Stored items:
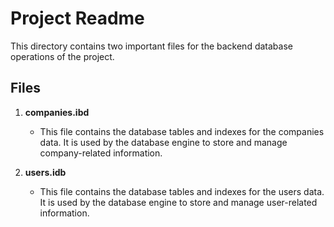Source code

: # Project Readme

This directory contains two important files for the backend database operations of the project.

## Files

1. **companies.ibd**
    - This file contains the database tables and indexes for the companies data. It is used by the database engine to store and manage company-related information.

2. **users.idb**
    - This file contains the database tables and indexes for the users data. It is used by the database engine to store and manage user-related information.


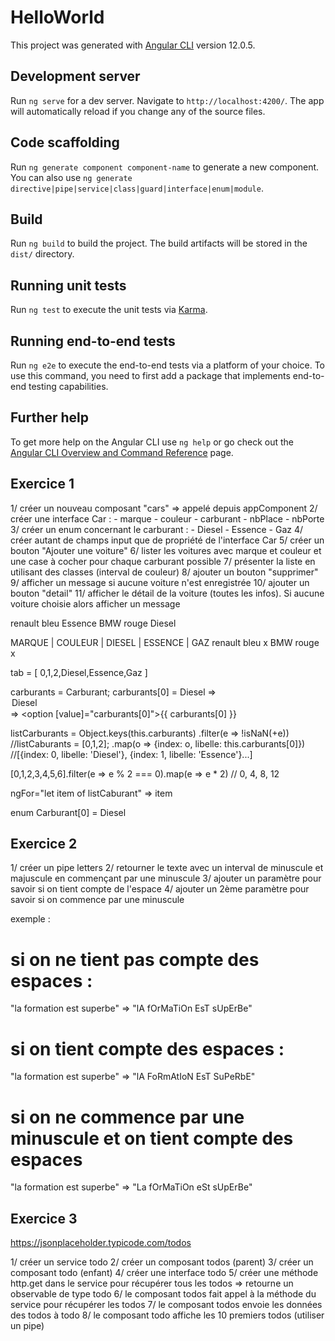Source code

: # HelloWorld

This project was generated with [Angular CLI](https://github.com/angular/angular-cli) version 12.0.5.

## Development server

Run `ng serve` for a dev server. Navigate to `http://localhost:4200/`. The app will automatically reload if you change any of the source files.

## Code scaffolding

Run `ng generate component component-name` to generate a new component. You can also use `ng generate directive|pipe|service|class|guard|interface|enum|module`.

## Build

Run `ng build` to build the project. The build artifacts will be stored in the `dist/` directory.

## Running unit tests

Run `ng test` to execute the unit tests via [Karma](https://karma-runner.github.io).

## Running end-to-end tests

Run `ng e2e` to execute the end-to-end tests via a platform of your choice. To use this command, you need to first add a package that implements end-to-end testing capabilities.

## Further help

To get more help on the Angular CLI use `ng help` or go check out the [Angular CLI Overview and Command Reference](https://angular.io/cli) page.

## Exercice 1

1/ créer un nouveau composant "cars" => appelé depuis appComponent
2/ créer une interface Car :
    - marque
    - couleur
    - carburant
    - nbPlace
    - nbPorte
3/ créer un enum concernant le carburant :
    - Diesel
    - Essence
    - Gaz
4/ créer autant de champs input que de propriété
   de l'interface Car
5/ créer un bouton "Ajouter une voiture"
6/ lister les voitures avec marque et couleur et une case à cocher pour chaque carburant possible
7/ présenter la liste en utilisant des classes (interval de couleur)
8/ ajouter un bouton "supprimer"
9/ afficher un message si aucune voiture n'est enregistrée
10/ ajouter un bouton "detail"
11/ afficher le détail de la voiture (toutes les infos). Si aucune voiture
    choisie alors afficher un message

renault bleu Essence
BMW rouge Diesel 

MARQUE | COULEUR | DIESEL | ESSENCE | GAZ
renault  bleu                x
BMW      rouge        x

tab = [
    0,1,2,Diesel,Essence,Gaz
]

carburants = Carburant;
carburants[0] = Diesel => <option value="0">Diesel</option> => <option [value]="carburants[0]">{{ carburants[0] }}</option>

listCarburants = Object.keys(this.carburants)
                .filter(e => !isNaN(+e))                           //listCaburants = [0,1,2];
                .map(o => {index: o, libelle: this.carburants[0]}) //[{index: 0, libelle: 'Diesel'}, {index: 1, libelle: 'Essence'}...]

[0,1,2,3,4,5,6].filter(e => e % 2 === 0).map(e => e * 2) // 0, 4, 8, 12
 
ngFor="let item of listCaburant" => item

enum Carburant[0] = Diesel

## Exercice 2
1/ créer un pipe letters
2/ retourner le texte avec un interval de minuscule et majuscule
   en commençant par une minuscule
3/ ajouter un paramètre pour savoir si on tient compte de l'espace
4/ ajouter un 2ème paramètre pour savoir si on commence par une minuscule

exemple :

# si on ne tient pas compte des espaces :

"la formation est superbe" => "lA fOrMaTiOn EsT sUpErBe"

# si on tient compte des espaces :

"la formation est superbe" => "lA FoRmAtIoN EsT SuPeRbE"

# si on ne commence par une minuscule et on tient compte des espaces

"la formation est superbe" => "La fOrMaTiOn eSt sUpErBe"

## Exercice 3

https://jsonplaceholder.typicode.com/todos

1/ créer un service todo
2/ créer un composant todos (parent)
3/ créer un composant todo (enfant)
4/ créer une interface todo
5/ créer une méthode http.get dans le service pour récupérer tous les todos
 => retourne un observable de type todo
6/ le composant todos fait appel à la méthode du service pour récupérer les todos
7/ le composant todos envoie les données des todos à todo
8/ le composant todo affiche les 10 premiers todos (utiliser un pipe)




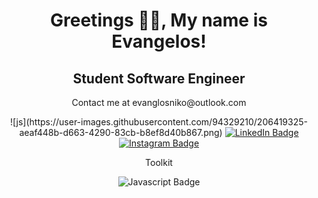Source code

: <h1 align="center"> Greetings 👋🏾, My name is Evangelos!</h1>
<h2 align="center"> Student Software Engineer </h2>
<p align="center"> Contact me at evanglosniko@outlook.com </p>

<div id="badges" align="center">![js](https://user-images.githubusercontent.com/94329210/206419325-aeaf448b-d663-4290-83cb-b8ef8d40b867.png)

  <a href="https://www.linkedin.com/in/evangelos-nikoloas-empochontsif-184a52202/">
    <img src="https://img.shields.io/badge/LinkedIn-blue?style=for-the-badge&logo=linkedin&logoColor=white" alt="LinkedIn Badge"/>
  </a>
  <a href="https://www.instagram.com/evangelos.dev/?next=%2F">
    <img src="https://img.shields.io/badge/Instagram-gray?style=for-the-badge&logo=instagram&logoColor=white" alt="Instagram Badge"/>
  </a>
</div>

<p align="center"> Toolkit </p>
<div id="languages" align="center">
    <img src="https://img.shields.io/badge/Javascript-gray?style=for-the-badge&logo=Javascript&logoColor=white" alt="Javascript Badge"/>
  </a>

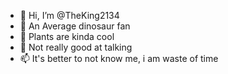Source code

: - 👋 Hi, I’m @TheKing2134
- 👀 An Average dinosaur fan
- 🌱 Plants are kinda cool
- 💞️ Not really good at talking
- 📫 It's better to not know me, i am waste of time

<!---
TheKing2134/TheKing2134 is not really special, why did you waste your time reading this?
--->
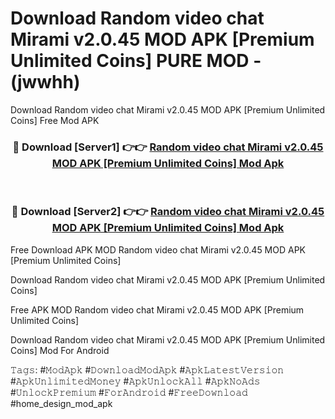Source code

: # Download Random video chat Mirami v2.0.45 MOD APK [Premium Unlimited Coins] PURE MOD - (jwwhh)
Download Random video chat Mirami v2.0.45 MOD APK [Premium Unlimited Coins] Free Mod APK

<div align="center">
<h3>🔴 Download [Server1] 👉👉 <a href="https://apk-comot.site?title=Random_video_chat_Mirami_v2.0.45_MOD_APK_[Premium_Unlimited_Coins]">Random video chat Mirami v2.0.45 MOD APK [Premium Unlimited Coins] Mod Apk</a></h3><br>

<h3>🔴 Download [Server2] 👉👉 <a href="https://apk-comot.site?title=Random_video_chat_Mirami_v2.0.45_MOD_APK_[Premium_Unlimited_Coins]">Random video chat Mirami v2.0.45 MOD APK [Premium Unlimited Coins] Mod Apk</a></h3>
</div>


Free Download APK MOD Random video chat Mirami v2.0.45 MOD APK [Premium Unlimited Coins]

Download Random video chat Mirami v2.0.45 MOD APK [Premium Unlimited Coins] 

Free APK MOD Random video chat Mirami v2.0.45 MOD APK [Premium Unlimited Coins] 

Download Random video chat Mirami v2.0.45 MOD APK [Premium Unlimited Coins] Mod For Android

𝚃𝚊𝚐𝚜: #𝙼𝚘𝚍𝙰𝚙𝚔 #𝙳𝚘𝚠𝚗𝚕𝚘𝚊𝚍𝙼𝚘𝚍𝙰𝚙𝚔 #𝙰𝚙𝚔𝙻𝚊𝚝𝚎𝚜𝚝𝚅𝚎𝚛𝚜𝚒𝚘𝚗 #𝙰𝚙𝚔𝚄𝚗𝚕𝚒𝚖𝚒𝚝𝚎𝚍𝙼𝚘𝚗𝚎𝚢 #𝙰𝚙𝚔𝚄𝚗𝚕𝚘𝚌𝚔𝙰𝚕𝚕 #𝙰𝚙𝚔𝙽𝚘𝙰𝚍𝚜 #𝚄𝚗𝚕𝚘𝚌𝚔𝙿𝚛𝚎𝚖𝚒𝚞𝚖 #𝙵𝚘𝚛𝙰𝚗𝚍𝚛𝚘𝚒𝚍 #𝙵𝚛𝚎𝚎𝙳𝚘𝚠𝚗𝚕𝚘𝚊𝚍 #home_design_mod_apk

* * *

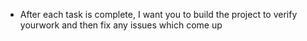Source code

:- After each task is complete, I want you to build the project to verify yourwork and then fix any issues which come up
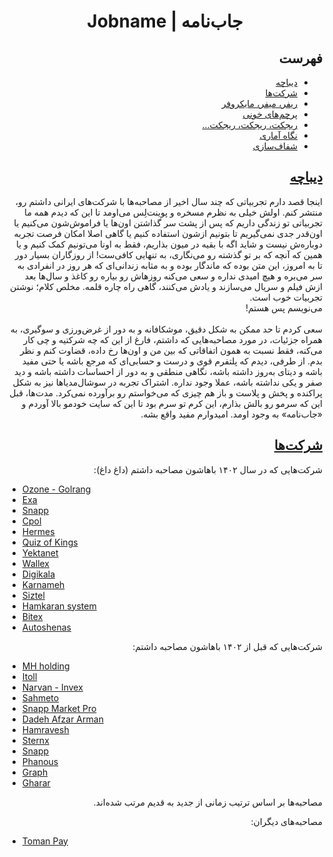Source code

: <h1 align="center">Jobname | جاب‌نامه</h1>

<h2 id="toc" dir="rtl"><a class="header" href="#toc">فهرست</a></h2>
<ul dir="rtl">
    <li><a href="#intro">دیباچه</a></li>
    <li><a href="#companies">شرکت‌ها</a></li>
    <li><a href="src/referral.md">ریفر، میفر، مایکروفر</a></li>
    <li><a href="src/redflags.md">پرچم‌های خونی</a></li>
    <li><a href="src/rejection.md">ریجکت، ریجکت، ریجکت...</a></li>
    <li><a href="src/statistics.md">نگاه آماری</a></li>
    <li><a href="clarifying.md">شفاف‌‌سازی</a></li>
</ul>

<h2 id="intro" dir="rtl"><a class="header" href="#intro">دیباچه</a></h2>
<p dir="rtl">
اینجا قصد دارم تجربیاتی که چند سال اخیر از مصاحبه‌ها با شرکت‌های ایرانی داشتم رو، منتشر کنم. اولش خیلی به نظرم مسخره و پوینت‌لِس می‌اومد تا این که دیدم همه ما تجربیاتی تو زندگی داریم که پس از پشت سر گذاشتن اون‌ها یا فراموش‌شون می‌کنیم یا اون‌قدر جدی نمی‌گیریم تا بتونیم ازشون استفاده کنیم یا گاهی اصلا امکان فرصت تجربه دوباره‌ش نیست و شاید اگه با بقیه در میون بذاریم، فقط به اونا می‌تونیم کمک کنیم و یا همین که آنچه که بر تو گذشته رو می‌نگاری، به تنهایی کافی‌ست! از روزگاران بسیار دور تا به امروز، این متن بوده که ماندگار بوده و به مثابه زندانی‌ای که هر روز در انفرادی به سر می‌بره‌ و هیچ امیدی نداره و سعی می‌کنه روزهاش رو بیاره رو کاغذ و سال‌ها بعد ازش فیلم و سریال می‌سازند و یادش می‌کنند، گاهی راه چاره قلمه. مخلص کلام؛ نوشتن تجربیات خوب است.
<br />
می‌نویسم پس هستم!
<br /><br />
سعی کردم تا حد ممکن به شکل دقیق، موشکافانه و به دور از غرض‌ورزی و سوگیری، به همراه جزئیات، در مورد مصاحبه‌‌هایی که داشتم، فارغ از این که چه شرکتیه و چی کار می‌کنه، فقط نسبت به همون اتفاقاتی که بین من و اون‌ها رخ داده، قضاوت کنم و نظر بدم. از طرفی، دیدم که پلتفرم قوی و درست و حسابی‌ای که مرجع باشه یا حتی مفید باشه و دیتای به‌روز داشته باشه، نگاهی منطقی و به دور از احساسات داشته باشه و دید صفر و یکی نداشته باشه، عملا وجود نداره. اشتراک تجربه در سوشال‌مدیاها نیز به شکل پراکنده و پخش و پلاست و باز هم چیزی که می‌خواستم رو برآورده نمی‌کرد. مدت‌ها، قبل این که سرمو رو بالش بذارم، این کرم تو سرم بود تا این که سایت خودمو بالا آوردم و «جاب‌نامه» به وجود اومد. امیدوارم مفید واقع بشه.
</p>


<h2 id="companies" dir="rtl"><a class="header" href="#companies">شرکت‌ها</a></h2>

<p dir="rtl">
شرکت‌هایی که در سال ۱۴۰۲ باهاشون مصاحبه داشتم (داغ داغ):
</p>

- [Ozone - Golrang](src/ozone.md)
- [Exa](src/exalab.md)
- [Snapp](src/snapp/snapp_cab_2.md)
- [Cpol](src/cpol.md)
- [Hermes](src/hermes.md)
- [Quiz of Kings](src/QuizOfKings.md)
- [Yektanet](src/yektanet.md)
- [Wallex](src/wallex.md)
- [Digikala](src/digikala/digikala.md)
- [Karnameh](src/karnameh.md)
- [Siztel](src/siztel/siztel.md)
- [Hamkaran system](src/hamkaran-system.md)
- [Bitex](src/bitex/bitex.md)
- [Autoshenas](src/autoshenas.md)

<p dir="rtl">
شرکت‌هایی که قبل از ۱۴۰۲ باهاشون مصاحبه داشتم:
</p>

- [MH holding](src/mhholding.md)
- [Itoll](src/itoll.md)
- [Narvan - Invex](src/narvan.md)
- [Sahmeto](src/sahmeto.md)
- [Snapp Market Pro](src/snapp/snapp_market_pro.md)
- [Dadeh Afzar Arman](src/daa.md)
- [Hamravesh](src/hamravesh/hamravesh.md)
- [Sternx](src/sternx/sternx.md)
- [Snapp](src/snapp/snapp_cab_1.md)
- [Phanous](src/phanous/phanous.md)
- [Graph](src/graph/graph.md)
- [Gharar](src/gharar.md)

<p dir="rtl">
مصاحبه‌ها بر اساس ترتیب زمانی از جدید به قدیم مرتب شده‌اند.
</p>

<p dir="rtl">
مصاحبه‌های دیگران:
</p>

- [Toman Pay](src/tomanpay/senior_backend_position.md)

▶ **EXERCISE OBJECTIVE**
Give back exactly the lines above that run from the one with "- 🌱 Plants are kinda cool" to the one with "<h3>🔴 Download [Server1]", including both, with the pictures left out.

▶ **SOLUTION TO THIS EXERCISE**
- 🌱 Plants are kinda cool
- 💞️ Not really good at talking
- 📫 It's better to not know me, i am waste of time

<!---
TheKing2134/TheKing2134 is not really special, why did you waste your time reading this?
--->
Source code

: # Download Random video chat Mirami v2.0.45 MOD APK [Premium Unlimited Coins] PURE MOD - (jwwhh)
Download Random video chat Mirami v2.0.45 MOD APK [Premium Unlimited Coins] Free Mod APK

<div align="center">
<h3>🔴 Download [Server1] 👉👉 <a href="https://apk-comot.site?title=Random_video_chat_Mirami_v2.0.45_MOD_APK_[Premium_Unlimited_Coins]">Random video chat Mirami v2.0.45 MOD APK [Premium Unlimited Coins] Mod Apk</a></h3><br>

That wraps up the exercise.